Feedback on a sandwich
This will not be a debate on whether or not a hot dog is a sandwich. However, with kids heading back to school (mine has been there for a few weeks already), lunchtime sandwiches are probably on the mind of more people than usual.
Due to an allergy, Peanut Butter and Jelly sandwiches are not on the lunchtime menu. The menu has been the same for a few years now: deli turkey, provolone cheese, and mayonnaise surrounded by bread. Occasionally a bakery roll or something special, but usually the basic white bread. The deli turkey can vary, based on the store we shop at or the time of day – I’ve had plenty of late-night runs for some pre-packaged turkey where I forgot to shop for it earlier.
There is nothing special about this sandwich, but there is one place where I generally know I’m not allowed to compromise, that provolone cheese. It may not seem like the main feature of the sandwich, but it will make or break the sandwich.
I’m not talking about provolone versus other types of cheese; it is the brand. My son would rather have cheddar cheese than compromise on the quality of the provolone cheese. In his words, “it makes it work.”
Over the years, with trial and error, a little experimentation and some luck in finding the right blend we’ve got a sandwich that earns the approval for everyday lunches.
Not a feedback sandwich
When I refer to the feedback sandwich, I am not talking about the “good news, bad news, good news” approach to feedback. And I’m not referring to the name of this glorious creation I make every school day being called “Feedback Sandwich,” though in some ways it was based on continuous feedback.
This is about getting feedback – where it matters and on all ingredients. It is about the Voice-of-the-Customer across the entire customer journey. It is a customer experience strategy that is related to all the customer experience touchpoints. It makes the best use of the customer experience software platform to make the absolute best sandwich.
In a conversation this weekend when I had an acquaintance visiting from the mainland, he asked a question about my work. Plain and simple, he asked “do these companies actually do anything with the data, or just collect the data to pretend they care?”.
I had to say “yes” to both parts of that question because some companies just do it to collect the data – either for compliance reasons or just to give the customer the appearance that their feedback matters. I clarified that I really don’t enjoy such customer experience programs.
I also described how some companies include a customer feedback loop that will respond to every detractor – even though sometimes just an automated response built into the CX Enterprise Software – to further the idea that “someone is listening”. Even though it is a step up from doing nothing, I explained that the programs that get most of my attention are either a) complex to setup and have many moving part or b) they actually want to do something with the data beyond an operational process.
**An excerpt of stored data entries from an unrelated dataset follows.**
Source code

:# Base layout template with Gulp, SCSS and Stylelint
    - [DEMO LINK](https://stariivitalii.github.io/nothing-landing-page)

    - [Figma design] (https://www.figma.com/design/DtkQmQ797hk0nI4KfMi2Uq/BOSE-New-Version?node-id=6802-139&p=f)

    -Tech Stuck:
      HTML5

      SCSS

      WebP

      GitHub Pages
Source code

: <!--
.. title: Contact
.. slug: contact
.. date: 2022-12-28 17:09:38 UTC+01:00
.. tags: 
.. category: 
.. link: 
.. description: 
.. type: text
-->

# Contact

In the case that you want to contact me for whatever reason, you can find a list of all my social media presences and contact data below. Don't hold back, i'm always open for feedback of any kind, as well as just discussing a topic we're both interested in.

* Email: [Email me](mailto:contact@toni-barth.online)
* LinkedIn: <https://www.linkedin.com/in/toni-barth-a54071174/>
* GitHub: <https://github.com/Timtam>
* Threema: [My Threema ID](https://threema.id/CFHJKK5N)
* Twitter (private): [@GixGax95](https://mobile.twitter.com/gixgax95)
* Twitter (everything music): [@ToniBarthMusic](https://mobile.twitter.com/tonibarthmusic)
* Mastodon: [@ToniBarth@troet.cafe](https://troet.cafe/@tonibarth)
Are you hungry for a CX sandwich yet?
When someone wants to make decisions with their CX insights, with our metaphor, we can see the bread can be that transactional customer experience survey and the customer relationship survey. The very foundation of the sandwich. You don’t have a sandwich without them.
Instead, use the right tools like QuestionPro NPS+ so you don’t have a lot of “crust” (additional questions) getting in the way of the soft bread. Then you can add things like sentiment analysis as the mayonnaise. You can have a sandwich without it, but it gives it so much more flavor if you have it.
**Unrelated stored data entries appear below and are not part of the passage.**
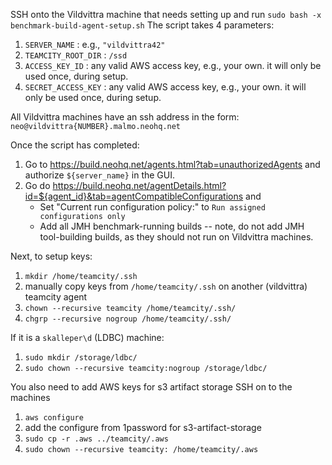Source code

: SSH onto the Vildvittra machine that needs setting up and run `sudo bash -x benchmark-build-agent-setup.sh`
The script takes 4 parameters:
  1. `SERVER_NAME` : e.g., `"vildvittra42"`
  2. `TEAMCITY_ROOT_DIR` : `/ssd`
  3. `ACCESS_KEY_ID` : any valid AWS access key, e.g., your own. it will only be used once, during setup.
  4. `SECRET_ACCESS_KEY` : any valid AWS access key, e.g., your own. it will only be used once, during setup.

All Vildvittra machines have an ssh address in the form: `neo@vildvittra{NUMBER}.malmo.neohq.net`

Once the script has completed:
  1. Go to https://build.neohq.net/agents.html?tab=unauthorizedAgents and authorize `${server_name}` in the GUI.
  2. Go do https://build.neohq.net/agentDetails.html?id=${agent_id}&tab=agentCompatibleConfigurations and
     * Set "Current run configuration policy:" to `Run assigned configurations only`
     * Add all JMH benchmark-running builds -- note, do not add JMH tool-building builds, as they should not run on Vildvittra machines.

Next, to setup keys:
  1. `mkdir /home/teamcity/.ssh`
  2. manually copy keys from `/home/teamcity/.ssh` on another (vildvittra) teamcity agent
  3. `chown --recursive teamcity /home/teamcity/.ssh/`
  4. `chgrp --recursive nogroup /home/teamcity/.ssh/`

If it is a `skalleper\d` (LDBC) machine:
  1. `sudo mkdir /storage/ldbc/`
  2. `sudo chown --recursive teamcity:nogroup /storage/ldbc/`


You also need to add AWS keys for s3 artifact storage
SSH on to the machines
  1. `aws configure`
  2. add the configure from 1password for s3-artifact-storage
  3. `sudo cp -r .aws ../teamcity/.aws`
  4. `sudo chown --recursive teamcity: /home/teamcity/.aws`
Then there is the “turkey”, things like closed-loop feedback, social media analysis and financial linkage analysis. Sure, you can have a sandwich without turkey, but then it isn’t a turkey sandwich. The program still works, but not the way Lord Sandwich intended. Then there are the other touchpoint measurements that can be built into the program. Like adding lettuce and tomato, some will like it, some won’t. It doesn’t always make or break the sandwich, but if you aren’t tending to those customer touchpoints – either within the sandwich or outside of it, they can wilt and make the sandwich wrong. You must keep all the other touchpoints in your customer journey map fresh.
Finally, there is the cheese – and as my son has said, the cheese “makes it work.” That is my sandwich equivalent to Outer Loop. It almost isn’t a sandwich without it. The outer loop complements all the other ingredients in our feedback sandwich – ensuring that all the processes in an organization are being addressed strategically, not just on a one-off basis to make the entire sandwich tasty until the last bite. All the ingredients matter, but you must make them all come together.
While you probably expected a story like a “feedback sandwich” to be more associated with something like Employee Experience, this is about my CX feedback sandwich. Still, just like adding employee experience into the mix, you can add a side of chips to make it an entire meal. Enjoy your lunch.